Increasingly scholars in the field are noting a rift between the British cultural studies tradition and the way in which cultural studies has been taken up in America. As Casella suggests, cultural studies began as a progressive political project. Its aims were to better understand, so as to positively transform, social conditions for historically marginalized and oppressed people, most notably those in the working class. These aims were supported by an underlying commitment to disempowered populations and by a belief that academic work could and should have tangible and meaningful real world impacts. Grossberg captures this central theme of traditional cultural studies, offering "that cultural studies is politically driven, that it is committed to producing knowledge that both helps people understand that the world is changeable and that offers some direction for how to change it."3 Yet, many fear that the political and interventionist focus of cultural studies is often lost in its American versions. Instead, people claim to be doing cultural studies whenever they engage in interdisciplinary work, experiment with new methods for studying culture, and write about popular cultural artifacts like televisions shows, music lyrics, and movies. "At it's worst," Nelson claims, "anyone who analyzes popular culture in any way whatsoever...can claim to be doing cultural studies."4

From the perspective of more critically minded cultural studies advocates, the problem with many Americanized versions of cultural studies (I realize that this dichotomy I am drawing is overly simplistic) is that it is unclear what the point is. To what end should we interpret, study, and engage culture? Why should we look to popular culture, challenge hierarchies, and reject behavioral models of the world? Historically, one of the unique features of cultural studies as a field is the way in which its supporters seem to answer this question. They argue that what is particularly distinctive about cultural studies work is the fact that it is not merely interpretive, but also critical and normative. It is a social project which aims at uncovering, challenging, and altering conditions and situations that result in oppression, exploitation, and marginalization. While it is debatable how successfully these aims have been realized in practice, what unifies critically minded cultural studies scholars is their sense that what is most important about the cultural studies tradition is that it "is not one of value-free scholarship but political commitment."5

In several places in Casella's essay, he alludes to this more radical agenda for cultural studies. Yet this theme does not seem to be explored enough, particularly if one of the overriding goals he sees for the field is to attack the severe inequities that exist in society. Addressing two areas in particular would help to support his otherwise useful theoretical orientations: its focus on power and its aim at ameliorative social change. Casella touches on issues of power, without naming them as such, in his section on culture/history/economy. Describing this theoretical orientation, he does a good job of articulating the balance cultural studies practitioners seek between looking at both individual agency and at the ways in which that agency is constrained by repressive social structures.

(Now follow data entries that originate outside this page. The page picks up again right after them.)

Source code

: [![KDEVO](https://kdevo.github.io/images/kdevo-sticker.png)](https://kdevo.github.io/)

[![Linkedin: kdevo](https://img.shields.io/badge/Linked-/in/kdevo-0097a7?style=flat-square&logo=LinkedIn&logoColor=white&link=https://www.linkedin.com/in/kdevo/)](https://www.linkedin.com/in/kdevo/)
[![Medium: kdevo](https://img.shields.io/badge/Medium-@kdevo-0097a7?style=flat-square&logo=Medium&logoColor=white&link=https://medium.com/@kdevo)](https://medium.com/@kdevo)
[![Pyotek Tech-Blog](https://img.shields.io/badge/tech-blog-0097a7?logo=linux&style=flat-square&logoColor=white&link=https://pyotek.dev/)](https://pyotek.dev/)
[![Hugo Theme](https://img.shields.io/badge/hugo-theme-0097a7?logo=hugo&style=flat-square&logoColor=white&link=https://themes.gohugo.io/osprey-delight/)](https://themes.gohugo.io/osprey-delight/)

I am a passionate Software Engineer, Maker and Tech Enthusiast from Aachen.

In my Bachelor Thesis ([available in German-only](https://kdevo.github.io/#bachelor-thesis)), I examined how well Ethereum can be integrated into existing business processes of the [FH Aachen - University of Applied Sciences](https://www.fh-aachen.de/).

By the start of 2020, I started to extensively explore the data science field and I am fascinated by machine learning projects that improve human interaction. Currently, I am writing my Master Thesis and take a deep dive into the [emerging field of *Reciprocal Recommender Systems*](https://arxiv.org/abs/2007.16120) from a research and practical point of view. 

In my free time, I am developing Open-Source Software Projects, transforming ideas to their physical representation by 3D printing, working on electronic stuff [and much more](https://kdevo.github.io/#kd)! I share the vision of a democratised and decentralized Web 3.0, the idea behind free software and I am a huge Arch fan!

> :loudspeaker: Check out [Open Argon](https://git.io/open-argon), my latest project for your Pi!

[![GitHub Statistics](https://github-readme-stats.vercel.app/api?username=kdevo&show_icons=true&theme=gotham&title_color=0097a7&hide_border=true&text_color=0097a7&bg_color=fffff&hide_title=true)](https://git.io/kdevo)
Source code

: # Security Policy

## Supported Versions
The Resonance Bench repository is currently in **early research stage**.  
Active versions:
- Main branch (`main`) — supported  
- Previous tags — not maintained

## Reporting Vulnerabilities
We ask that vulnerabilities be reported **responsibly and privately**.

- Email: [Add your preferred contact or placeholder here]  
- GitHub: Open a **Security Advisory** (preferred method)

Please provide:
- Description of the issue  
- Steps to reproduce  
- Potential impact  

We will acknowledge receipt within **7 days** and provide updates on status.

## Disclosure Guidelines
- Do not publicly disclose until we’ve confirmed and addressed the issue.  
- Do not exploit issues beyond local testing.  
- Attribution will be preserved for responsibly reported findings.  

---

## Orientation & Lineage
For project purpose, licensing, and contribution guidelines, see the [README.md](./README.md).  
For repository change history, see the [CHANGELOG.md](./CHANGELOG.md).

Here his argument would be strengthened by more elaboration on power as a key construct, particularly as many cultural studies advocates call for the study of culture "as a set of activities which is lived and developed within asymmetrical relations of power."6 Casella writes that as part of the new work coming out in cultural studies, class, race, gender, history, individual agency, structural patterns, and the meanings people make of the world are explored, yet he is less clear on to what end. In its more critical tradition, the ends are more explicit: uncover operations of power, challenge disempowering structures and relations, provide resources for resistance, and intervene in order to bring about a more equitable and just future. McLaren and Giroux make this point lucidly, arguing that "the world of concrete social relations and the unequal distribution of power and privilege that inform them are not simply texts to be analyzed but formations that must be resisted, ruptured, and transformed."7

Consistently, in this more critical vein, cultural studies advocates see academic work as having clear activist dimensions. Its practitioners aim at linking theory to practice, largely so as to point directions toward, and to help bring about, more just practices. Casella highlights this link when he characterizes cultural studies as "a manner of interpreting the world in a way that is intellectual, but also grounded in the everyday realities and discourses of our time." As part of the larger project of articulating the meaning and relevance of cultural studies for education, he could even explore the implications of this link further. This is especially necessary if cultural studies work is to support the progressive social projects alluded to throughout Casella's essay: reducing tracking, challenging biases in schools, rethinking the consumption of textbooks, resisting the moves towards privatization in education, bringing about more equitable school funding, and developing more collaborative learning structures.

In the end, this is not to suggest that the more critical tradition in cultural studies is necessarily superior to a more analytic and interpretive one, or without faults. Clearly it suffers from similar problems that mark other critical projects in education (for example, critical pedagogy), namely a tendency to be too deterministic and reductionistic, as well as even arrogant in the presumption that its practitioners actually know the right way to make the world a better place for all people. Yet more attention to the "progressive political" aspect of cultural studies seems necessary, not only to convince people that a cultural studies frame is a useful one for education, but also to better address perhaps its fundamental point: to challenge research stagnation and mindless reproduction of the status quo in order to transform the severely inequitable conditions that currently exist in the world. Casella's essay points us in this direction, while at the same time carefully giving us frames for understanding what cultural studies work is all about. In developing this topic further, considering and incorporating the more critical read on the cultural studies tradition would serve as a useful complement to understanding what cultural studies work is all about and why we in education need to care about it.


1. See, for example, John Storey, ed., What is Cultural Studies: A Reader, (London: Arnold, 1996) and Kathy Hytten, "Cultural Studies of Education: Mapping the Terrain," Educational Foundations 11, no. 4 (1997): 39-60.

2. Cary Nelson, Paula A. Treichler, and Lawrence Grossberg, "Cultural Studies: An Introduction" in Cultural Studies, ed. Lawrence Grossberg, Cary Nelson, and Paula A. Treichler (New York: Routledge, 1992), 5.

3. Lawrence Grossberg, Bringing it all Back Home: Essays in Cultural Studies (Durham, N.C.: Duke University Press, 1997), 264.

4. Cary Nelson, "Always Already Cultural Studies: Academic Conferences and a Manifesto" in What is Cultural Studies? A Reader, ed. John Storey (London: Arnold, 1996), 274.

5. Alan O'Connor, "The Problem of American Cultural Studies" in Storey,What is Cultural Studies? (London: Arnold, 1996), 187.

6. Henry Giroux, David Shumway, Paul Smith, and James Sosnoski, "The Need for Cultural Studies: Resisting Intellectuals and Oppositional Public Spheres." Available: <http://english-www.hss.cmu.edu/theory/Need.html>

7. Peter McLaren and Henry Giroux, "Writing from the Margins: Geographies of Identity, Pedagogy, and Power" in Revolutionary Multiculturalism: Pedagogies of Dissent for the New Millenium, Peter McLaren (Boulder, Colo.: Westview Press, 1997), 39.